═══ DATA UNDER STUDY

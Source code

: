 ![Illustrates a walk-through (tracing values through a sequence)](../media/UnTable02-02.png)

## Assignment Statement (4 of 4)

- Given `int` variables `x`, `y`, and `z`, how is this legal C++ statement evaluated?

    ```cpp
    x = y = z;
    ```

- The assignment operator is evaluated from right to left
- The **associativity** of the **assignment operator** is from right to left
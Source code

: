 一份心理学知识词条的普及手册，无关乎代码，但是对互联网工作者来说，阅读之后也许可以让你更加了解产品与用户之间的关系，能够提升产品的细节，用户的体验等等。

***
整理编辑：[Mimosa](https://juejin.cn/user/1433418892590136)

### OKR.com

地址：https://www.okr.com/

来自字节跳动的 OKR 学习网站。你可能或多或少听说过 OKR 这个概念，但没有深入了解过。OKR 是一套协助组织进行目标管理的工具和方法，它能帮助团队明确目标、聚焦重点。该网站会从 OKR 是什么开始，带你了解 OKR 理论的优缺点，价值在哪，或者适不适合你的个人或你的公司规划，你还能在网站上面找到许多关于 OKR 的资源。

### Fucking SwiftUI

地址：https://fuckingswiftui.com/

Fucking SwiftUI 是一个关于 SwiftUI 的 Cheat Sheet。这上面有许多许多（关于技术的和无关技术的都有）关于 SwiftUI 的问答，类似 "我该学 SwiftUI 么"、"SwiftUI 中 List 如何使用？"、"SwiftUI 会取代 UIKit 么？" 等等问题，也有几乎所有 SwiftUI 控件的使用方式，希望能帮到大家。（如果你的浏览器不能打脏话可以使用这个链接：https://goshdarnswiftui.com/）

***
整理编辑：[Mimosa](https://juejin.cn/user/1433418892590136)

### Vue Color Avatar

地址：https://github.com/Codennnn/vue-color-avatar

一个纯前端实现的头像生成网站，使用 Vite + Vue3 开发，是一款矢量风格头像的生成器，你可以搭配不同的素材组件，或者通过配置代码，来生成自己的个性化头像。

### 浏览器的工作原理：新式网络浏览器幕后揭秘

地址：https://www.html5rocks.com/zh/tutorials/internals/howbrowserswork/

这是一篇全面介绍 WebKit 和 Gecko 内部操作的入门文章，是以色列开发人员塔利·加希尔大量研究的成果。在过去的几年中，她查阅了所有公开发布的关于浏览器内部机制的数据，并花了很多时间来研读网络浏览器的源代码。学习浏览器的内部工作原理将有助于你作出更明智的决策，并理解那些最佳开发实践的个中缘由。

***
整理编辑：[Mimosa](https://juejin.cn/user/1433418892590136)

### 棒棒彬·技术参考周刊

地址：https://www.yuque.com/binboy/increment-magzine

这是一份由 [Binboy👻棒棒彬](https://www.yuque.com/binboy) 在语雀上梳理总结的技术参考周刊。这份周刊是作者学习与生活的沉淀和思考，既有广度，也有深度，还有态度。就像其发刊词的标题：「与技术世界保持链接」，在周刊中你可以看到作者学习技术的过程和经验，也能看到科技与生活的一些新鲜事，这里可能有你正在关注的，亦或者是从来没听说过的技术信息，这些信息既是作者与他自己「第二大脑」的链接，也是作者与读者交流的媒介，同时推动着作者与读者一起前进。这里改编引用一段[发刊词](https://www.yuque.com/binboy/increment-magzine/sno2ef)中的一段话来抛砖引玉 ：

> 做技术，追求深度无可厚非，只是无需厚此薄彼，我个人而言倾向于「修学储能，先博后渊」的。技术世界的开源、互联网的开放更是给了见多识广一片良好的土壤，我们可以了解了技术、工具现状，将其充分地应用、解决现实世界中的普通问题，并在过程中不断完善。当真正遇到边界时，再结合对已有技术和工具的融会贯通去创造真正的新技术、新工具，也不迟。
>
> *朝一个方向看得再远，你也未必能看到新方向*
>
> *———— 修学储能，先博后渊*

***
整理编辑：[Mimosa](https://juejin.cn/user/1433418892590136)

══════

PROBLEM STATEMENT: The lines from the beginning of the records through the line containing "### Fucking SwiftUI" should be reproduced exactly. Include nothing else.

ANSWER TO THE PROBLEM:
Source code

: ![Illustrates a walk-through (tracing values through a sequence)](../media/UnTable02-02.png)

## Assignment Statement (4 of 4)

- Given `int` variables `x`, `y`, and `z`, how is this legal C++ statement evaluated?

    ```cpp
    x = y = z;
    ```

- The assignment operator is evaluated from right to left
- The **associativity** of the **assignment operator** is from right to left
Source code

: 一份心理学知识词条的普及手册，无关乎代码，但是对互联网工作者来说，阅读之后也许可以让你更加了解产品与用户之间的关系，能够提升产品的细节，用户的体验等等。

***
整理编辑：[Mimosa](https://juejin.cn/user/1433418892590136)

### OKR.com

地址：https://www.okr.com/

来自字节跳动的 OKR 学习网站。你可能或多或少听说过 OKR 这个概念，但没有深入了解过。OKR 是一套协助组织进行目标管理的工具和方法，它能帮助团队明确目标、聚焦重点。该网站会从 OKR 是什么开始，带你了解 OKR 理论的优缺点，价值在哪，或者适不适合你的个人或你的公司规划，你还能在网站上面找到许多关于 OKR 的资源。

### Fucking SwiftUI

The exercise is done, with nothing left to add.